Reed is our assistant DA. There was also a 6 million dollar civil settlement. The penitentiary sentence was on the criminal side for criminally negligent homicide.


----------



## mstrelectricman

Problem is stupid is all over the road no matter what the vehicle. 

At least bikers don't text or talk on the cell when riding...I hope!


----------



## GulfCoast1102

mstrelectricman said:


> Problem is stupid is all over the road no matter what the vehicle.
> 
> At least bikers don't text or talk on the cell when riding...I hope!


I've seen plenty of idiots riding crotch rockets through town, yaking on the phone, switching hands so they can operate the brake and clutch, or just use the foot brake and no front brake.

They look really cool when they've got their helmet attached to the hanger on the side of the bike. Just wonder if they can quickly snatch it off and put it on their head right before they wreck! :spineyes:


----------



## capt.dave

I try and give bikers a little extra room on the road.

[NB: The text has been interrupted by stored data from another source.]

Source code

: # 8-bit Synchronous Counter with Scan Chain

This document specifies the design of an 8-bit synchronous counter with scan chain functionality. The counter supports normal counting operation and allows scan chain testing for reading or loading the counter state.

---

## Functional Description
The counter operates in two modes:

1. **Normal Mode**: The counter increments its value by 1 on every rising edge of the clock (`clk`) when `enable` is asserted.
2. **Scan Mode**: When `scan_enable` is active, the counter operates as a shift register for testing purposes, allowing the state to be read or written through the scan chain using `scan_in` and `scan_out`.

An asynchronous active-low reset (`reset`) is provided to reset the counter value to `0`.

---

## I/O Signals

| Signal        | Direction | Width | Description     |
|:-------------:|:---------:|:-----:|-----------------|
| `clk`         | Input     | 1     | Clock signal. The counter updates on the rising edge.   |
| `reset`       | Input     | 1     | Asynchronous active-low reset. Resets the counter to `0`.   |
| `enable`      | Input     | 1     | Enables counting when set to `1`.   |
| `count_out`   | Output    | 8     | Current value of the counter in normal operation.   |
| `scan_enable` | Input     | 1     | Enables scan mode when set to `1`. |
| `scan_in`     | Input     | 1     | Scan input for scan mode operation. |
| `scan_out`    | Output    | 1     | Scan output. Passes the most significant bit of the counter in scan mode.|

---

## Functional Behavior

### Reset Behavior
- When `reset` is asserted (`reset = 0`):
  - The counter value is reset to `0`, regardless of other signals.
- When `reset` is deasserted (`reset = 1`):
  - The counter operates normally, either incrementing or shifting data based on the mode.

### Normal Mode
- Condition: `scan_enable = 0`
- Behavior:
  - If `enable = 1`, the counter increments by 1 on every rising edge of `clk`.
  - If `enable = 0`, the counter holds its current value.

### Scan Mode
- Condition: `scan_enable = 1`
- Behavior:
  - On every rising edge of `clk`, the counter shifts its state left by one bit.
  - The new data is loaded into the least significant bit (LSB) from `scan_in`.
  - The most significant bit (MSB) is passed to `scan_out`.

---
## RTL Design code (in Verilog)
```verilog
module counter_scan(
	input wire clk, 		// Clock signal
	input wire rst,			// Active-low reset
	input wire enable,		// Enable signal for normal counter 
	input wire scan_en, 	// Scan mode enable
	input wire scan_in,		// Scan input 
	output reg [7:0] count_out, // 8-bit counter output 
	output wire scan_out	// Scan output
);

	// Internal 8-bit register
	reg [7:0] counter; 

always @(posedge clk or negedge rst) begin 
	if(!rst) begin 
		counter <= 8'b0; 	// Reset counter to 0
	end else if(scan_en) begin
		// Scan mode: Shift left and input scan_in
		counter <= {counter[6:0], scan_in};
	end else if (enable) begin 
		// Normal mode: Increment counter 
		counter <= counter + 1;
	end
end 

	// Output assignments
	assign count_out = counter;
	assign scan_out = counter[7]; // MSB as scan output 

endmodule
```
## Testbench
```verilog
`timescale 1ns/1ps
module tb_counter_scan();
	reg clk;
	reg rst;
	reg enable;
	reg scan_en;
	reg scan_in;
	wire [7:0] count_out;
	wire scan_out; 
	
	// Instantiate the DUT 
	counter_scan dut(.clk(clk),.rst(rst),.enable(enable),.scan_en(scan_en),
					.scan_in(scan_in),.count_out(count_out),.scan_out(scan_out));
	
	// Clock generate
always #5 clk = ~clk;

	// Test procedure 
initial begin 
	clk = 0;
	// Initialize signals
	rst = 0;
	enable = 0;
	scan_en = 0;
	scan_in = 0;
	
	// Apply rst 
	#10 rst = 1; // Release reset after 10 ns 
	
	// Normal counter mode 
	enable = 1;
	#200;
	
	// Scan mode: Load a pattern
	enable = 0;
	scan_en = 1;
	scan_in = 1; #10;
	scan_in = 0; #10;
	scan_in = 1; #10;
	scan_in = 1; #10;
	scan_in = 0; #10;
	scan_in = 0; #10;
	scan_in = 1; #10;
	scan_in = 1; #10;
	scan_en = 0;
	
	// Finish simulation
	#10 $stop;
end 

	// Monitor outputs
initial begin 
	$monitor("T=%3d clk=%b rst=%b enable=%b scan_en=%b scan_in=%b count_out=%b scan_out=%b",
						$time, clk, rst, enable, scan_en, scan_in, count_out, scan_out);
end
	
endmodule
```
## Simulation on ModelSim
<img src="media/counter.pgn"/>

However, there really seem to be an increased amount of bikers (in particular crotch rockets) that drive like freakin idoits. It's a weekly occurance that I'll see packs of them on 610 or other freeways going 90 + weaving through traffic like it's sitting still. Not to mention, I'd say at least 9 out of every 10 crotch rockets I see on the road are exceeding the posted speed limit by double digits. 

Like others have stated, the respect thing is a two way street. Unfortunately, a few give a bad rap to all.


----------



## MRussell

Tom said:


> Bickers acting like fools.


Bickers **** me off too!

Green to you


----------



## Mont

> I'd say at least 9 out of every 10 crotch rockets I see on the road are exceeding the posted speed limit by double digits.


10 is a double digit  
Street racing is a felony these days despite what you see on some of the cable channels. Riding directly next to anyone on a bike is a death wish, especially big rigs and any trailer. I also had an entire sheet of 1/2 plywood go up and over me due to the air pressure in front of my Goldwing. It came off the truck that was two vehicles up in front of me. Shortly afterwards, I upgraded to a poly windshield. I go out of my way to stay out of the way, both riding and driving.


----------



## Main Frame 8

Mont said:


> 10 is a double digit
> Street racing is a felony these days despite what you see on some of the cable channels. Riding directly next to anyone on a bike is a death wish, especially big rigs and any trailer. I also had an entire sheet of 1/2 plywood go up and over me due to the air pressure in front of my Goldwing. It came off the truck that was two vehicles up in front of me. Shortly afterwards, I upgraded to a poly windshield. I go out of my way to stay out of the way, both riding and driving.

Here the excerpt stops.